As interest in contemporary African art continues to grow, we identified several events that are worth visiting in September. From Casablanca to Houston, we’ve got you covered with a quick guide of what to discover this month. So, we’ve rounded up our favorite events of September featuring African and Africa related art practices and projects.

Exhibitions

Mónica de Miranda: Mirages and Deep Time is still on view at Galeria Avenida da Índia in Lisbon, Portugal until September 25, 2022

Curated by Azu Nwagbogu, Mirages and Deep Time encompasses the problems with decolonial tropes; it is a continuous and unmitigated search, requiring hyper-vigilance and suggesting an understanding of the limits of learned history. The exhibition gives space to the spiritual and metaphysical aspects of the reframing of Black history and identity in Portuguese history.

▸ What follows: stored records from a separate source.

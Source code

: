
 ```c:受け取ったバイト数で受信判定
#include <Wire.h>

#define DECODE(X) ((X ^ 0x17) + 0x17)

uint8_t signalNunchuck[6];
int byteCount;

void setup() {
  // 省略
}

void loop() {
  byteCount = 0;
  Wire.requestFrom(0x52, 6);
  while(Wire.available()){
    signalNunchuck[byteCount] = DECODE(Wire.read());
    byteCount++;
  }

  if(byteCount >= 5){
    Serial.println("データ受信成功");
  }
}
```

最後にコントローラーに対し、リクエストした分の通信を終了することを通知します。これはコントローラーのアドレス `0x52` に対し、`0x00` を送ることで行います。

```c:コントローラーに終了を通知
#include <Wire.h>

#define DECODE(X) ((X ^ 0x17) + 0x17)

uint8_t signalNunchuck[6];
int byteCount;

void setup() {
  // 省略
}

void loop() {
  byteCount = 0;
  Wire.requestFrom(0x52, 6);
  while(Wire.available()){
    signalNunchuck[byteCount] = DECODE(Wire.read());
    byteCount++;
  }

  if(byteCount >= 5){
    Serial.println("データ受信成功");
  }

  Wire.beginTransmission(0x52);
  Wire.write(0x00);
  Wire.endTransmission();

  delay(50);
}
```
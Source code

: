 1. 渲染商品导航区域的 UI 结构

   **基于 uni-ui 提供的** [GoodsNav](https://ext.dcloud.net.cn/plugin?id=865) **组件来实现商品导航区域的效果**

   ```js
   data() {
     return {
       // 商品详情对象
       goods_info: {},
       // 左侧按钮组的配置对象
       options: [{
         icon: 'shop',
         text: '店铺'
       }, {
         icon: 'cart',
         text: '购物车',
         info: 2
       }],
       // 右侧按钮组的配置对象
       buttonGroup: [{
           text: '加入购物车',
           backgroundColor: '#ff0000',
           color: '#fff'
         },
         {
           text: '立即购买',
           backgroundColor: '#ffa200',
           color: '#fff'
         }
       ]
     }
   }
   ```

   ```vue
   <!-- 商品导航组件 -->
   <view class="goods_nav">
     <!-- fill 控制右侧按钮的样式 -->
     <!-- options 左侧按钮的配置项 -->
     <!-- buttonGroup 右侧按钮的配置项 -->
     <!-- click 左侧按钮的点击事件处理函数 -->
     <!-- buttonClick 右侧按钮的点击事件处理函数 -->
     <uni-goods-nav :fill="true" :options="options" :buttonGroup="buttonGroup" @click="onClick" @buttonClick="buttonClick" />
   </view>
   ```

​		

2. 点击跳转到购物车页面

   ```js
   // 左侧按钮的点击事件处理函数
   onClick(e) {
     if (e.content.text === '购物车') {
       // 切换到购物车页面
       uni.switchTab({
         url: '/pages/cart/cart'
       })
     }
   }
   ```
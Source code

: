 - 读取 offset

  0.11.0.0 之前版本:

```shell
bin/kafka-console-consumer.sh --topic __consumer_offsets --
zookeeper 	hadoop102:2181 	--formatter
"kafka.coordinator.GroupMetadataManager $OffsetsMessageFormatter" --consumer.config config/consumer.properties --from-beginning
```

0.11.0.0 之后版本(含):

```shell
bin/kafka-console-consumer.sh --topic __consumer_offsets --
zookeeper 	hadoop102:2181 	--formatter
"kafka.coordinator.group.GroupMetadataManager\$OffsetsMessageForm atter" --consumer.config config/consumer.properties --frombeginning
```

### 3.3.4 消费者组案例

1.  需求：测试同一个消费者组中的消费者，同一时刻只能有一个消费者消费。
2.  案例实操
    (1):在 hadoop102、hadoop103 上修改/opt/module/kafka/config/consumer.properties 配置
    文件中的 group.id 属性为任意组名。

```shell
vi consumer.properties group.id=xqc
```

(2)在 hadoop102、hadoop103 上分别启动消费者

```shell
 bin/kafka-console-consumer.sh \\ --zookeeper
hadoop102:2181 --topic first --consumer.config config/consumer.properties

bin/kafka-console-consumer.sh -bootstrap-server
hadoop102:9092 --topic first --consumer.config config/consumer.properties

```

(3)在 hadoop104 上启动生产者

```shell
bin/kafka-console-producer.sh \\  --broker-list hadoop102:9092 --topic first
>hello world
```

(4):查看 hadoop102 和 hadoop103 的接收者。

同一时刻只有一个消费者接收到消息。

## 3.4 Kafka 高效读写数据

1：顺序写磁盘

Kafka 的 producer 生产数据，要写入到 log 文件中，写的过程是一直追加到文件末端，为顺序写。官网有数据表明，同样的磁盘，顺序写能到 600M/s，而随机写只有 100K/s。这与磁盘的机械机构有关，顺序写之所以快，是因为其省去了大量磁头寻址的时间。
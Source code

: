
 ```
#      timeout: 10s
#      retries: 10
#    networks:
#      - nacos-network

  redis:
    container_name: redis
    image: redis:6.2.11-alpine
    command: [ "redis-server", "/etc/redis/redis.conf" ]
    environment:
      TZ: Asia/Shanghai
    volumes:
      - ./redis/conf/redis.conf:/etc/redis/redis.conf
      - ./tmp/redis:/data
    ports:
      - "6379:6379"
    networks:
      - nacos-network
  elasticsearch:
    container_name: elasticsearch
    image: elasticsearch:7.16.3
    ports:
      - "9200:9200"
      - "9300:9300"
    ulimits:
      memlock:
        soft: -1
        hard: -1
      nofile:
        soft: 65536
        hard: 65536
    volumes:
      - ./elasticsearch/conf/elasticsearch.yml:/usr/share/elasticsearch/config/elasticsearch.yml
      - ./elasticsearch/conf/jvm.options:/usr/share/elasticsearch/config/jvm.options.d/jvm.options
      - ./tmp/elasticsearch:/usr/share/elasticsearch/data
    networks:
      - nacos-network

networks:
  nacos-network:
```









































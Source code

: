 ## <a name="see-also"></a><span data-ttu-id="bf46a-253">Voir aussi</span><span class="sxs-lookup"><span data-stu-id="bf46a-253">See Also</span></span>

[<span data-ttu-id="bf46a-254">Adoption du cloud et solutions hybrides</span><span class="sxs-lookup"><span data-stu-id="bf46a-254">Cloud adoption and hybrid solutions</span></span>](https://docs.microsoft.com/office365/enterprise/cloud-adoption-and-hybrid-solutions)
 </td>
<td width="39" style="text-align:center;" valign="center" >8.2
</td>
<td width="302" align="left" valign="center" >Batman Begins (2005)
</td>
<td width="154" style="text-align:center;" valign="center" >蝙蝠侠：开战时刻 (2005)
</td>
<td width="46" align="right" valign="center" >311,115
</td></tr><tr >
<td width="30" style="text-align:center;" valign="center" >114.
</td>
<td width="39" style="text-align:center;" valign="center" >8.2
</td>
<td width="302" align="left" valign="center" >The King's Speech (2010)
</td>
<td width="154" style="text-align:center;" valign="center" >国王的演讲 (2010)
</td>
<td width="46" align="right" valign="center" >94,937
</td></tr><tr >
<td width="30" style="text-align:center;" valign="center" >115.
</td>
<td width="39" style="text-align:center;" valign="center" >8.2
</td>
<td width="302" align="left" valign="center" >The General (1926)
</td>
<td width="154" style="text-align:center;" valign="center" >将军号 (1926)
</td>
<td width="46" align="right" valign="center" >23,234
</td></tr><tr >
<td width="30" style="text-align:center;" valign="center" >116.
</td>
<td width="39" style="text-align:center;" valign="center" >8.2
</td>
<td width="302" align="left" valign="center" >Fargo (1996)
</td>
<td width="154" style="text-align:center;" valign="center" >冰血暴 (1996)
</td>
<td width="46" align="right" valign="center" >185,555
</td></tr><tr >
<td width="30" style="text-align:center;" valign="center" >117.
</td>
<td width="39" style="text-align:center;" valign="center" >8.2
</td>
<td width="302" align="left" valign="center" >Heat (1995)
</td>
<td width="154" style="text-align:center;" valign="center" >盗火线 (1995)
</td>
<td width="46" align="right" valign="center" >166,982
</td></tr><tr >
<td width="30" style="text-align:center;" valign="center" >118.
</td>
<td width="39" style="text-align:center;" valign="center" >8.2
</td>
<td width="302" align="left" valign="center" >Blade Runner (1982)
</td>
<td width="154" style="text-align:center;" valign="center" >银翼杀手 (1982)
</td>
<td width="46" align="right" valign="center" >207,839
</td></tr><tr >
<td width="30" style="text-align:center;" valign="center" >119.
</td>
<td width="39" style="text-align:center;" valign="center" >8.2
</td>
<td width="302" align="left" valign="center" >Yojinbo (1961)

It also propels the conversation towards nature and new forms of knowledge with which to approach the greatest challenge of the contemporary world in relation to climate change in the Anthropocene era. Mónica de Miranda’s visual narrative for this exhibition also revolves around a central motif: the mirror. Through the film and a series of photographs, Miranda uses the mirror as a structuring device that allows her to explore, in all their complexity and multiplicity, ideas of identity and history.

Art is Child’s Play is still on view at African Arty in Casablanca, Morocco until September 15, 2022

While the place of education is more than ever at the heart of the objectives of the continent and Morocco, African Arty highlights the link between Art and the Future by presenting the importance of Art in childhood. Each artist at the exhibition gives his perception of the relationship to education, history and transmission between generations. Inspired by Mali, Cameroon, Ivory Coast and Morocco, the exhibited artists intertwine in a lively and coherent whole, addressing this subject by putting the little ones at the center of their creativity open a breach of innocence in a world that would benefit from much more inspiration from childhood. Staged in the magnificent space of the Art Deco-inspired American Arts Center, the works will dialogue in a colorful and vibrant scenography that will reason with the summer lightness and cheerfulness of childhood.

Amoako Boafo: Soul of Black Folks is still on view at the Contemporary Arts Museum Houston in Houston, Texas, United States until October 2, 2022

Soul of Black Folks is a timely exploration into the varying strategies that Boafo employs within his practice that capture the essence of the Black figure. The crux of his work is a high-stakes interest in investigating the relationship between the self, representation, and history. He questions the art historical canon by asking – Who is represented within art history? Who has been omitted from the canon? Anchored by extremely calculated brushwork combined with skillfully executed finger-painted strokes, his mark-making generates a rich visual dichotomy that produces an evocative tension between foreground and background. Moreover, this spatial tension yields both inward and outward-looking explorations of Boafo’s subjects and the political act of painting Black figures themselves.

Biennials

FotoFest Biennial 2022 will open at various locations in Houston, United States from September24 to November 6, 2022

The FotoFest Biennial 2022 central exhibition, If I Had a Hammer, considers the ways in which artists utilize images to unpack the ideological underpinnings that inspire collective cultural movements around the globe, at a moment when social beliefs and political imaginaries are becoming dogma at the tap of a button and the click of a shutter. The exhibition addresses the role of images in the construction, representation, reception, and repression of global social movements and political ideologies. A diverse range of image-based practices are represented: activists and photo-documentarians, research-based artists and collectives, filmmakers and performance artists, and artists working within social practice. The included artists expose, through diverse methods, the potential of images to support progressive movements, as well as their ability to oppress marginalized and at-risk populations. The central exhibition is supported by a range of public programs, including an opening weekend event, public tours, musical and artist performances, a symposium, and a film program.

Screenings

Idrissa Ouédraogo: Hidden Figures will take place at the Barbican Cinema in London, United Kingdom from September 15-29, 2022

Barbican Cinema presents the latest Hidden Figures programme in September by celebrating the work of pioneering director Idrissa Ouédraogo, whose distinctive films portrayed the lives of rural and working class people in Burkina Faso with empathy and care. This programme is presented for the first time in partnership with the curatorial platform Culture Art Society and is programmed by Awa Konaté. Born in 1954, and after completing his training at the now defunct African Institute for Cinema Studies (INAFEC), Ouédraogo was a mentee of the renowned director Gaston Kaboré – who’s considered to be the father of film in the west African country – and his work evokes an illustrious group of filmmakers who illustrate what African cinema stands for.